### How to complete this task
A complete, exact copy of the records is needed here.

### Information supplied
>>>>>
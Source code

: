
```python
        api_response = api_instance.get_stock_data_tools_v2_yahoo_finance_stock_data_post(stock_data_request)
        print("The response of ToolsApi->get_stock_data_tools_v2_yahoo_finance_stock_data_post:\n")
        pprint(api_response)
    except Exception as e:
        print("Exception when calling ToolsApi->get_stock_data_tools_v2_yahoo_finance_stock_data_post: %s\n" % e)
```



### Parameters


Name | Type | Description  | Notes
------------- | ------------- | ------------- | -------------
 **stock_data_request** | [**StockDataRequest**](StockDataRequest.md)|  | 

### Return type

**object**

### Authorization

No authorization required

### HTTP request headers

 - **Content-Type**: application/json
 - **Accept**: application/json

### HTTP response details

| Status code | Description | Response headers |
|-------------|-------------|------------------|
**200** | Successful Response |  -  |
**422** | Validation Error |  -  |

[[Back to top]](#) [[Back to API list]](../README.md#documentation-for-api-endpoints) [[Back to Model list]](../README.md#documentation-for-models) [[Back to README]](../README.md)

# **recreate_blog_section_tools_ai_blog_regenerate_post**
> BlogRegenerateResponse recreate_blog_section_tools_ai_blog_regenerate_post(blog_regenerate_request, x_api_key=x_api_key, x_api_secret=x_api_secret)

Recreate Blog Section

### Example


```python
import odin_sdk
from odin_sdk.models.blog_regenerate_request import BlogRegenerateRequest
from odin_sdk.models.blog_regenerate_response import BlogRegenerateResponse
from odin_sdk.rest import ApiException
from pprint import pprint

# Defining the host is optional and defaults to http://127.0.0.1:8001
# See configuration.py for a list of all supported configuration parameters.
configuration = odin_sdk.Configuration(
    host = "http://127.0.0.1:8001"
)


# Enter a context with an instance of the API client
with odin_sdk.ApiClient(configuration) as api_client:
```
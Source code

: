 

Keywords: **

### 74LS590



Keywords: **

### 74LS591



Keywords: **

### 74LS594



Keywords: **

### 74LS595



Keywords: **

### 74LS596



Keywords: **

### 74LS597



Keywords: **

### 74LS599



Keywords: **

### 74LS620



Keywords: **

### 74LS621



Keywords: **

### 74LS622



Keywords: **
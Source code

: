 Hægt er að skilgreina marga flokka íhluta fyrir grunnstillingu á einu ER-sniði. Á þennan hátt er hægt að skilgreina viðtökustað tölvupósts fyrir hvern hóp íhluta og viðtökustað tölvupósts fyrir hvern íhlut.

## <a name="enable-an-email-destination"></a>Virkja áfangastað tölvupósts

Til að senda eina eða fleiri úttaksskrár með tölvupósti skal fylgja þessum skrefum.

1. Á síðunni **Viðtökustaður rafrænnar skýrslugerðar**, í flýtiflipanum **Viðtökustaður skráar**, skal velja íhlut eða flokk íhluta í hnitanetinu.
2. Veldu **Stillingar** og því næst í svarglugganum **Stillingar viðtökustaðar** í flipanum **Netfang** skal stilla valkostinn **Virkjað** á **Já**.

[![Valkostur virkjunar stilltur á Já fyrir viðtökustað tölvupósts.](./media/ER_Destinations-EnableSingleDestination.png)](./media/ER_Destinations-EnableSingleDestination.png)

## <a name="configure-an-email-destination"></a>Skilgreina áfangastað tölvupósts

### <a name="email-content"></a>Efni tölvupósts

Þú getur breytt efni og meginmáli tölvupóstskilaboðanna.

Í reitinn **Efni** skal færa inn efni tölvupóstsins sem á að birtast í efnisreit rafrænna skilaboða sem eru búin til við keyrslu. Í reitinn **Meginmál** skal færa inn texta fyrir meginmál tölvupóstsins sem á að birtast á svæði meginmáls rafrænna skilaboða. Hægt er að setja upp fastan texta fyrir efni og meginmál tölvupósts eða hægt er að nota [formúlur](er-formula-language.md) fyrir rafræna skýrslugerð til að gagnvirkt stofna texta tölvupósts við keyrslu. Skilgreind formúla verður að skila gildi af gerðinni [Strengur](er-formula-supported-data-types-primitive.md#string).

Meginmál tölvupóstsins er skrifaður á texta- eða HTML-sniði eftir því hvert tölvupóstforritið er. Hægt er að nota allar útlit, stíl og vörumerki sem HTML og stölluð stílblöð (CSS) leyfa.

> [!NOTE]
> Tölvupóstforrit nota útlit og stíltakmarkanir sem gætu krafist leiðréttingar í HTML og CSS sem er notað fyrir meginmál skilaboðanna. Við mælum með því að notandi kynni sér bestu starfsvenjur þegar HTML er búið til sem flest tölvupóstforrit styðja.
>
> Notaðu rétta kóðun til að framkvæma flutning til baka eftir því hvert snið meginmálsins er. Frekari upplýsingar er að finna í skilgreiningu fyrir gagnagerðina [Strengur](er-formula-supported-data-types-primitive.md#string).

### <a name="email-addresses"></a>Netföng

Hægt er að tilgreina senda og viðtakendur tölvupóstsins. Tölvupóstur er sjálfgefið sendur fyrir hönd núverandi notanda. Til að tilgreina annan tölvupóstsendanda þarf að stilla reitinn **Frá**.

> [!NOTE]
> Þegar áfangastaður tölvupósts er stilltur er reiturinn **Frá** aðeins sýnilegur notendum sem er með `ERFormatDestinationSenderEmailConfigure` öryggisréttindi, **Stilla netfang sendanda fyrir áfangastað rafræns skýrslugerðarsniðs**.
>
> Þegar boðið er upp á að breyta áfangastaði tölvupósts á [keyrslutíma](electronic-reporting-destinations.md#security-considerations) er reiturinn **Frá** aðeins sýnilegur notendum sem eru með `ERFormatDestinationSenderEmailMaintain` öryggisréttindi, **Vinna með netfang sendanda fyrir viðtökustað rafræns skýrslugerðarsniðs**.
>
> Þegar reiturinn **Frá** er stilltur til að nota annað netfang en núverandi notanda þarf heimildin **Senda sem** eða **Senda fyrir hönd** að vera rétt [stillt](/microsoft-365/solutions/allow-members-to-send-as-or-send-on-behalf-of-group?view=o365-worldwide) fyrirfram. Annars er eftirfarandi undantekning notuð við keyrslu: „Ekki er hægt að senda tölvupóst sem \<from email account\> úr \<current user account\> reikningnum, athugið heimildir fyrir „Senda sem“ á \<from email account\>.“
<<<<<
### Response to the exercise
Source code

:
```python
        api_response = api_instance.get_stock_data_tools_v2_yahoo_finance_stock_data_post(stock_data_request)
        print("The response of ToolsApi->get_stock_data_tools_v2_yahoo_finance_stock_data_post:\n")
        pprint(api_response)
    except Exception as e:
        print("Exception when calling ToolsApi->get_stock_data_tools_v2_yahoo_finance_stock_data_post: %s\n" % e)
```



### Parameters


Name | Type | Description  | Notes
------------- | ------------- | ------------- | -------------
 **stock_data_request** | [**StockDataRequest**](StockDataRequest.md)|  | 

### Return type

**object**

### Authorization

No authorization required

### HTTP request headers

 - **Content-Type**: application/json
 - **Accept**: application/json

### HTTP response details

| Status code | Description | Response headers |
|-------------|-------------|------------------|
**200** | Successful Response |  -  |
**422** | Validation Error |  -  |

[[Back to top]](#) [[Back to API list]](../README.md#documentation-for-api-endpoints) [[Back to Model list]](../README.md#documentation-for-models) [[Back to README]](../README.md)

# **recreate_blog_section_tools_ai_blog_regenerate_post**
> BlogRegenerateResponse recreate_blog_section_tools_ai_blog_regenerate_post(blog_regenerate_request, x_api_key=x_api_key, x_api_secret=x_api_secret)

Recreate Blog Section

### Example


```python
import odin_sdk
from odin_sdk.models.blog_regenerate_request import BlogRegenerateRequest
from odin_sdk.models.blog_regenerate_response import BlogRegenerateResponse
from odin_sdk.rest import ApiException
from pprint import pprint

# Defining the host is optional and defaults to http://127.0.0.1:8001
# See configuration.py for a list of all supported configuration parameters.
configuration = odin_sdk.Configuration(
    host = "http://127.0.0.1:8001"
)


# Enter a context with an instance of the API client
with odin_sdk.ApiClient(configuration) as api_client:
```
Source code

: 

Keywords: **

### 74LS590



Keywords: **

### 74LS591



Keywords: **

### 74LS594



Keywords: **

### 74LS595



Keywords: **

### 74LS596



Keywords: **

### 74LS597



Keywords: **

### 74LS599



Keywords: **

### 74LS620



Keywords: **

### 74LS621



Keywords: **

### 74LS622



Keywords: **
Source code

: Hægt er að skilgreina marga flokka íhluta fyrir grunnstillingu á einu ER-sniði. Á þennan hátt er hægt að skilgreina viðtökustað tölvupósts fyrir hvern hóp íhluta og viðtökustað tölvupósts fyrir hvern íhlut.

## <a name="enable-an-email-destination"></a>Virkja áfangastað tölvupósts

Til að senda eina eða fleiri úttaksskrár með tölvupósti skal fylgja þessum skrefum.

1. Á síðunni **Viðtökustaður rafrænnar skýrslugerðar**, í flýtiflipanum **Viðtökustaður skráar**, skal velja íhlut eða flokk íhluta í hnitanetinu.
2. Veldu **Stillingar** og því næst í svarglugganum **Stillingar viðtökustaðar** í flipanum **Netfang** skal stilla valkostinn **Virkjað** á **Já**.

[![Valkostur virkjunar stilltur á Já fyrir viðtökustað tölvupósts.](./media/ER_Destinations-EnableSingleDestination.png)](./media/ER_Destinations-EnableSingleDestination.png)

## <a name="configure-an-email-destination"></a>Skilgreina áfangastað tölvupósts

### <a name="email-content"></a>Efni tölvupósts

Þú getur breytt efni og meginmáli tölvupóstskilaboðanna.

Í reitinn **Efni** skal færa inn efni tölvupóstsins sem á að birtast í efnisreit rafrænna skilaboða sem eru búin til við keyrslu. Í reitinn **Meginmál** skal færa inn texta fyrir meginmál tölvupóstsins sem á að birtast á svæði meginmáls rafrænna skilaboða. Hægt er að setja upp fastan texta fyrir efni og meginmál tölvupósts eða hægt er að nota [formúlur](er-formula-language.md) fyrir rafræna skýrslugerð til að gagnvirkt stofna texta tölvupósts við keyrslu. Skilgreind formúla verður að skila gildi af gerðinni [Strengur](er-formula-supported-data-types-primitive.md#string).

Meginmál tölvupóstsins er skrifaður á texta- eða HTML-sniði eftir því hvert tölvupóstforritið er. Hægt er að nota allar útlit, stíl og vörumerki sem HTML og stölluð stílblöð (CSS) leyfa.

> [!NOTE]
> Tölvupóstforrit nota útlit og stíltakmarkanir sem gætu krafist leiðréttingar í HTML og CSS sem er notað fyrir meginmál skilaboðanna. Við mælum með því að notandi kynni sér bestu starfsvenjur þegar HTML er búið til sem flest tölvupóstforrit styðja.
>
> Notaðu rétta kóðun til að framkvæma flutning til baka eftir því hvert snið meginmálsins er. Frekari upplýsingar er að finna í skilgreiningu fyrir gagnagerðina [Strengur](er-formula-supported-data-types-primitive.md#string).

### <a name="email-addresses"></a>Netföng

Hægt er að tilgreina senda og viðtakendur tölvupóstsins. Tölvupóstur er sjálfgefið sendur fyrir hönd núverandi notanda. Til að tilgreina annan tölvupóstsendanda þarf að stilla reitinn **Frá**.

> [!NOTE]
> Þegar áfangastaður tölvupósts er stilltur er reiturinn **Frá** aðeins sýnilegur notendum sem er með `ERFormatDestinationSenderEmailConfigure` öryggisréttindi, **Stilla netfang sendanda fyrir áfangastað rafræns skýrslugerðarsniðs**.
>
> Þegar boðið er upp á að breyta áfangastaði tölvupósts á [keyrslutíma](electronic-reporting-destinations.md#security-considerations) er reiturinn **Frá** aðeins sýnilegur notendum sem eru með `ERFormatDestinationSenderEmailMaintain` öryggisréttindi, **Vinna með netfang sendanda fyrir viðtökustað rafræns skýrslugerðarsniðs**.
>
> Þegar reiturinn **Frá** er stilltur til að nota annað netfang en núverandi notanda þarf heimildin **Senda sem** eða **Senda fyrir hönd** að vera rétt [stillt](/microsoft-365/solutions/allow-members-to-send-as-or-send-on-behalf-of-group?view=o365-worldwide) fyrirfram. Annars er eftirfarandi undantekning notuð við keyrslu: „Ekki er hægt að senda tölvupóst sem \<from email account\> úr \<current user account\> reikningnum, athugið heimildir fyrir „Senda sem“ á \<from email account\>.“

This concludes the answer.